# Task prompt:
Take the entries below and retype them exactly.

# Information:
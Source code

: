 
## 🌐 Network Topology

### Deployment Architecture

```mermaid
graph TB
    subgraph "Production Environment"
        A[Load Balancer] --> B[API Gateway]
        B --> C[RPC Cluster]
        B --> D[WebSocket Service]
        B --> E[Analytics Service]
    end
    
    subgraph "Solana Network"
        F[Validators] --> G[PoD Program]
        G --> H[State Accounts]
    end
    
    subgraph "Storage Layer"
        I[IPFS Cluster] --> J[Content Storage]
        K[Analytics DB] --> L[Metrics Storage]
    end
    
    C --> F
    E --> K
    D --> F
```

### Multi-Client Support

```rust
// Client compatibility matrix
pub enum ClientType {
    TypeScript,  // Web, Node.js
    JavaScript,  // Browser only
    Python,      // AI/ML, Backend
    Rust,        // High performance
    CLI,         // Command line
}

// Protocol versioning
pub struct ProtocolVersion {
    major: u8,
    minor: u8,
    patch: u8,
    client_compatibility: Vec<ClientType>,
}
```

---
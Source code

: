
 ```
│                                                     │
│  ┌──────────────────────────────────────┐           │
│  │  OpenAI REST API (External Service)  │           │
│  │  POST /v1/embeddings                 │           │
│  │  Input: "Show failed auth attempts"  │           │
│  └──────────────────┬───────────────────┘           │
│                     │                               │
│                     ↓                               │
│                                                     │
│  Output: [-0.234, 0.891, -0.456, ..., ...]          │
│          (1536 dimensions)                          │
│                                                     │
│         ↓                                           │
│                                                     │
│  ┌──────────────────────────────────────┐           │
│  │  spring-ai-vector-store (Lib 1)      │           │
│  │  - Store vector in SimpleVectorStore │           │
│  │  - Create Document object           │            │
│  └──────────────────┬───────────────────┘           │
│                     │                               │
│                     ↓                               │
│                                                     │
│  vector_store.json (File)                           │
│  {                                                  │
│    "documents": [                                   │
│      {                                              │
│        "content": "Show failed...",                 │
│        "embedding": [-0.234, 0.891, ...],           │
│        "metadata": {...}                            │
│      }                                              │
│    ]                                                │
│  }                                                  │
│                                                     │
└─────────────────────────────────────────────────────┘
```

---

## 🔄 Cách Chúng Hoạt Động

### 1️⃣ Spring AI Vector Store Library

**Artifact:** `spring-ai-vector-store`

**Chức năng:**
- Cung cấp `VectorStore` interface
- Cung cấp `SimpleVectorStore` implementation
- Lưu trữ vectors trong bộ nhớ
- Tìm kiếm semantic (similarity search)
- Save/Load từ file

# The answer:
Source code

: 
## 🌐 Network Topology

### Deployment Architecture

```mermaid
graph TB
    subgraph "Production Environment"
        A[Load Balancer] --> B[API Gateway]
        B --> C[RPC Cluster]
        B --> D[WebSocket Service]
        B --> E[Analytics Service]
    end
    
    subgraph "Solana Network"
        F[Validators] --> G[PoD Program]
        G --> H[State Accounts]
    end
    
    subgraph "Storage Layer"
        I[IPFS Cluster] --> J[Content Storage]
        K[Analytics DB] --> L[Metrics Storage]
    end
    
    C --> F
    E --> K
    D --> F
```

### Multi-Client Support

```rust
// Client compatibility matrix
pub enum ClientType {
    TypeScript,  // Web, Node.js
    JavaScript,  // Browser only
    Python,      // AI/ML, Backend
    Rust,        // High performance
    CLI,         // Command line
}

// Protocol versioning
pub struct ProtocolVersion {
    major: u8,
    minor: u8,
    patch: u8,
    client_compatibility: Vec<ClientType>,
}
```

---
Source code

:
 ```
│                                                     │
│  ┌──────────────────────────────────────┐           │
│  │  OpenAI REST API (External Service)  │           │
│  │  POST /v1/embeddings                 │           │
│  │  Input: "Show failed auth attempts"  │           │
│  └──────────────────┬───────────────────┘           │
│                     │                               │
│                     ↓                               │
│                                                     │
│  Output: [-0.234, 0.891, -0.456, ..., ...]          │
│          (1536 dimensions)                          │
│                                                     │
│         ↓                                           │
│                                                     │
│  ┌──────────────────────────────────────┐           │
│  │  spring-ai-vector-store (Lib 1)      │           │
│  │  - Store vector in SimpleVectorStore │           │
│  │  - Create Document object           │            │
│  └──────────────────┬───────────────────┘           │
│                     │                               │
│                     ↓                               │
│                                                     │
│  vector_store.json (File)                           │
│  {                                                  │
│    "documents": [                                   │
│      {                                              │
│        "content": "Show failed...",                 │
│        "embedding": [-0.234, 0.891, ...],           │
│        "metadata": {...}                            │
│      }                                              │
│    ]                                                │
│  }                                                  │
│                                                     │
└─────────────────────────────────────────────────────┘
```

---

## 🔄 Cách Chúng Hoạt Động

### 1️⃣ Spring AI Vector Store Library

**Artifact:** `spring-ai-vector-store`

**Chức năng:**
- Cung cấp `VectorStore` interface
- Cung cấp `SimpleVectorStore` implementation
- Lưu trữ vectors trong bộ nhớ
- Tìm kiếm semantic (similarity search)
- Save/Load từ file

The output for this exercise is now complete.